__What the task asks__
Beneath this line is the data. Output exactly the lines from the line with "city. Maximum length: 40 characters. | [optional]" to the line with "this is a fun", both ends included, and nothing more.

__Records provided__
[Start of section]

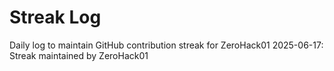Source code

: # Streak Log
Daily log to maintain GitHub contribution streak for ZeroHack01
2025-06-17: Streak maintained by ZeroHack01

[End of section]
[Start of section]

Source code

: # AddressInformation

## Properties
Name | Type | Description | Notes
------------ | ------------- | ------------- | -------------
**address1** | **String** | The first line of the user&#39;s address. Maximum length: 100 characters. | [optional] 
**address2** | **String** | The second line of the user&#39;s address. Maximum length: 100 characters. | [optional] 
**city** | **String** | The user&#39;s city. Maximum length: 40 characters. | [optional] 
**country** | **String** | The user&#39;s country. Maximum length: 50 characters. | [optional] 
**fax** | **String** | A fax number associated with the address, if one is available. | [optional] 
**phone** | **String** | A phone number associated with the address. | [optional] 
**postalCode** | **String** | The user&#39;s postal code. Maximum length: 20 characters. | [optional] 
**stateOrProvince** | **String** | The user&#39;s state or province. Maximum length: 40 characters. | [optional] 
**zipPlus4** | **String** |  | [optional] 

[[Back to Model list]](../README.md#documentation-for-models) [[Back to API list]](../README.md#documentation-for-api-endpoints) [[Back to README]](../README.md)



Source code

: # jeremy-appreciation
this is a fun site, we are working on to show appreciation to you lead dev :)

[End of section]
[Start of section]

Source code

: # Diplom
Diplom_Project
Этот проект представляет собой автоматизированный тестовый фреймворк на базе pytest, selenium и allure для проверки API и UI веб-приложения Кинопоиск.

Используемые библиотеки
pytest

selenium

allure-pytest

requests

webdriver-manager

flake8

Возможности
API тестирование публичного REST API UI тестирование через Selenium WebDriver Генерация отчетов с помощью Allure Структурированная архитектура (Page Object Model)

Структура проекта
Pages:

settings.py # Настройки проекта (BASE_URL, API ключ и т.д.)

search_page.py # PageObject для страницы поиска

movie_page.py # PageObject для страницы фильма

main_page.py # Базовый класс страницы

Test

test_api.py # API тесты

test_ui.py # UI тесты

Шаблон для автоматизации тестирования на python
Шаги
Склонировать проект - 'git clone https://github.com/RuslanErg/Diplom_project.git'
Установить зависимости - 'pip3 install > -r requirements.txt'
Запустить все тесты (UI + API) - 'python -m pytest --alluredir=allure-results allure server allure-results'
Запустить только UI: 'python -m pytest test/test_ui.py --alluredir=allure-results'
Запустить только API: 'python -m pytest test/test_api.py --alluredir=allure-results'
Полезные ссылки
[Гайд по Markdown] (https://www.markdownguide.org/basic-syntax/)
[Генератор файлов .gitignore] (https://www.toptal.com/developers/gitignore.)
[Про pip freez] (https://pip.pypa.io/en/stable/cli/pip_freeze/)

[End of section]

__Answer space__
**city** | **String** | The user&#39;s city. Maximum length: 40 characters. | [optional] 
**country** | **String** | The user&#39;s country. Maximum length: 50 characters. | [optional] 
**fax** | **String** | A fax number associated with the address, if one is available. | [optional] 
**phone** | **String** | A phone number associated with the address. | [optional] 
**postalCode** | **String** | The user&#39;s postal code. Maximum length: 20 characters. | [optional] 
**stateOrProvince** | **String** | The user&#39;s state or province. Maximum length: 40 characters. | [optional] 
**zipPlus4** | **String** |  | [optional] 

[[Back to Model list]](../README.md#documentation-for-models) [[Back to API list]](../README.md#documentation-for-api-endpoints) [[Back to README]](../README.md)



Source code

: # jeremy-appreciation
this is a fun site, we are working on to show appreciation to you lead dev :)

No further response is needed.